Le cadre est plutôt austère et reflète l’esthétique rudimentaire des propriétaires des lieux. L’orateur prévu est le massif Mohammad Raad, le chef du bloc parlementaire du Hezbollah, à la rhétorique si ampoulée qu’on a l’impression, lorsqu’il parle, que chaque mot qui sort de sa bouche pèse une tonne.
Mais au Hezb, lorsqu’on cherche à impressionner l’auditoire, voire à le terroriser, on ne se suffit pas du déploiement de talents naturels. Les artifices de la communication sont mis à contribution. C’est ainsi qu’une caméra filme l’orateur en contre-plongée pendant qu’il prononce, du ton le plus glaçant qui soit, la phrase-clé de son allocution, celle qui est destinée à l’adversaire : « Nous n’avons pas de veto contre quiconque venant des rangs patriotes. Quant aux mandataires d’autrui dans notre patrie, nous leur réservons un traitement différent. »
L’effet film d’horreur est garanti, le destinataire est censé trembler, alors que le public du cru s’en va plutôt rassuré par l’étalage de muscles, même s’il ne s’agit en l’occurrence que d’un effet psychologique.
Sur ce point, il convient d’observer que depuis 2006, et à l’exception notable de la journée autoproclamée « glorieuse » du 7 mai 2008, c’est essentiellement aux ressources de la science psychologique que le Hezbollah fait appel lorsqu’il entend adresser des messages dans telle ou telle direction, mais aussi influer sur le cours des événements. L’exemple le plus fréquemment cité à cet égard est la fameuse « balade des chemises noires en milieu urbain ». En moins de temps qu’il ne faudrait pour changer de chemise, pour ainsi dire, des consultations parlementaires destinées à la nomination d’un Premier ministre ont été ajournées et une majorité a été renversée au profit d’une autre, ouvrant la voie à l’un des pires gouvernements de l’histoire de la République libanaise, celui dont les échecs, les turpitudes, les absurdités, les contradictions et les relents de scandales ont été les plus prononcés par rapport aux prédécesseurs.

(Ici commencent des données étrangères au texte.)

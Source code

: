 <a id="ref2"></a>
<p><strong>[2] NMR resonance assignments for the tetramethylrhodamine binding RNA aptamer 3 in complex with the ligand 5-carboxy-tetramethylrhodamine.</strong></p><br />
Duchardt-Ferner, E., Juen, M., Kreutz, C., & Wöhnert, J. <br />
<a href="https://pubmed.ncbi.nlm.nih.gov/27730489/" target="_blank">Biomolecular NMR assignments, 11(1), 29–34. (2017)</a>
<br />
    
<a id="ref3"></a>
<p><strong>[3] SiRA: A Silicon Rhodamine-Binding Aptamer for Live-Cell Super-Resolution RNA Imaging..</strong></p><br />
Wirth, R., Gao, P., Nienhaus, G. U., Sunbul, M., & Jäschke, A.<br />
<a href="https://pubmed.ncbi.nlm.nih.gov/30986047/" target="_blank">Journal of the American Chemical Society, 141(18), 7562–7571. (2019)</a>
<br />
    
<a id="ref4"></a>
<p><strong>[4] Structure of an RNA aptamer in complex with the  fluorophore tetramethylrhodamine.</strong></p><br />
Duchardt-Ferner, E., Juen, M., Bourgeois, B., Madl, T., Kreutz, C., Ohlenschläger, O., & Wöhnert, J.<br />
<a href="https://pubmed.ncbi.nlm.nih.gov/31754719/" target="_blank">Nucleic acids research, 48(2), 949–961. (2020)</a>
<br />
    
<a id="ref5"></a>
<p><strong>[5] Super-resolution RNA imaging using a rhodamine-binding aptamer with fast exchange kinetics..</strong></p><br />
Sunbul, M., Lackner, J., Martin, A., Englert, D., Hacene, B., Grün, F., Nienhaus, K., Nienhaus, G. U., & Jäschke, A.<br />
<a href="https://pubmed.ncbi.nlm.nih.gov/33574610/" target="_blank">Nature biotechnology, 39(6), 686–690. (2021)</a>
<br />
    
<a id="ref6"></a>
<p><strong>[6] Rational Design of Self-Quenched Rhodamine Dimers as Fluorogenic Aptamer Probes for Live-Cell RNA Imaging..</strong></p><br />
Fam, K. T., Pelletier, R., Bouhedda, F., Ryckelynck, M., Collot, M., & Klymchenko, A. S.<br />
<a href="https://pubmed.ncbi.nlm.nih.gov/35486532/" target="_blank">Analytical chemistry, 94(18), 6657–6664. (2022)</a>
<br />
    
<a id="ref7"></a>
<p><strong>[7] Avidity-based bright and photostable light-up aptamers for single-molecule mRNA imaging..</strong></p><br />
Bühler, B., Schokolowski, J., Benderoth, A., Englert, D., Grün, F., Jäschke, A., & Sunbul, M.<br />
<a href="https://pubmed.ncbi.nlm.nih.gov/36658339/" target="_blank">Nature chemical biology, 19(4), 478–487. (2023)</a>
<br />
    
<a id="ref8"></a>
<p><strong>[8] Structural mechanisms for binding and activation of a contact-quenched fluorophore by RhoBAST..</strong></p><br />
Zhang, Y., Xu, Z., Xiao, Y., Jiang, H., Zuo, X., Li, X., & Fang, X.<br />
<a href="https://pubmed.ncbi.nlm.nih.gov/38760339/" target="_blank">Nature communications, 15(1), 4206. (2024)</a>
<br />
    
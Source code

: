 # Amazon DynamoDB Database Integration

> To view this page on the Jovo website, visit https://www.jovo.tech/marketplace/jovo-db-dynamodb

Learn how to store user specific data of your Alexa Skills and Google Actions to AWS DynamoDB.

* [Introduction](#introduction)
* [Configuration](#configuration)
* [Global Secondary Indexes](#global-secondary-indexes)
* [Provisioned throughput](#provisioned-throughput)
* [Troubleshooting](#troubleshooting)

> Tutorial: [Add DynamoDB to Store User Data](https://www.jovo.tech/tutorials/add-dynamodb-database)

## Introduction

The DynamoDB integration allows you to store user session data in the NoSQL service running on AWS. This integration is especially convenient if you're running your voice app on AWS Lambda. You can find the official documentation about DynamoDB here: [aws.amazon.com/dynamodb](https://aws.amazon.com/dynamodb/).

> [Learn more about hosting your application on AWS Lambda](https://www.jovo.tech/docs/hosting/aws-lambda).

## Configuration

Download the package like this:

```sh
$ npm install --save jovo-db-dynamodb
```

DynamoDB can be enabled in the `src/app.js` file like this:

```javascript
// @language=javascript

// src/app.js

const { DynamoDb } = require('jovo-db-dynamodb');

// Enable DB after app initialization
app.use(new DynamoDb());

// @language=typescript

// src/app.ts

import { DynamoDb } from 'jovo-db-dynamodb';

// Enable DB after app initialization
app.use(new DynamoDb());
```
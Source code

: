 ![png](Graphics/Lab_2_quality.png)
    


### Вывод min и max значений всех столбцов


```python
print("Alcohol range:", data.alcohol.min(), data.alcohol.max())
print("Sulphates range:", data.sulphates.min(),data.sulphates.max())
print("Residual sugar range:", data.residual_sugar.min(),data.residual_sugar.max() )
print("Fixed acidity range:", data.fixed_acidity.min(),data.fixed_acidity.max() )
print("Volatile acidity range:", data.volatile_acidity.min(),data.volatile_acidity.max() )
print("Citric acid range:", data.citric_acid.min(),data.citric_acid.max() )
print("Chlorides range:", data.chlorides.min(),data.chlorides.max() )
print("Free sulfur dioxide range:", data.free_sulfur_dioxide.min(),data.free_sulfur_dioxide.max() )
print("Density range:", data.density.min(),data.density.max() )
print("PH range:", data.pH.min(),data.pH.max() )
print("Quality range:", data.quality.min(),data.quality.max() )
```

Mais, bien sûr, quand la psychologie se révèle insuffisante, il est normal qu’on cherche à avoir recours à des méthodes plus percutantes. En tout cas, on fait le nécessaire pour que tout le monde le croie. C’est bien cela, la psychologie !
Le gouvernement en question est donc parti et il faut songer à le remplacer... En principe, du moins. En attendant de nouvelles ritournelles à nous chanter, le Hezbollah fait filmer Mohammad Raad en contre-plongée. Cela vaut bien mille chemises noires, surtout lorsque l’orateur évoque « les mandataires d’autrui dans notre patrie ».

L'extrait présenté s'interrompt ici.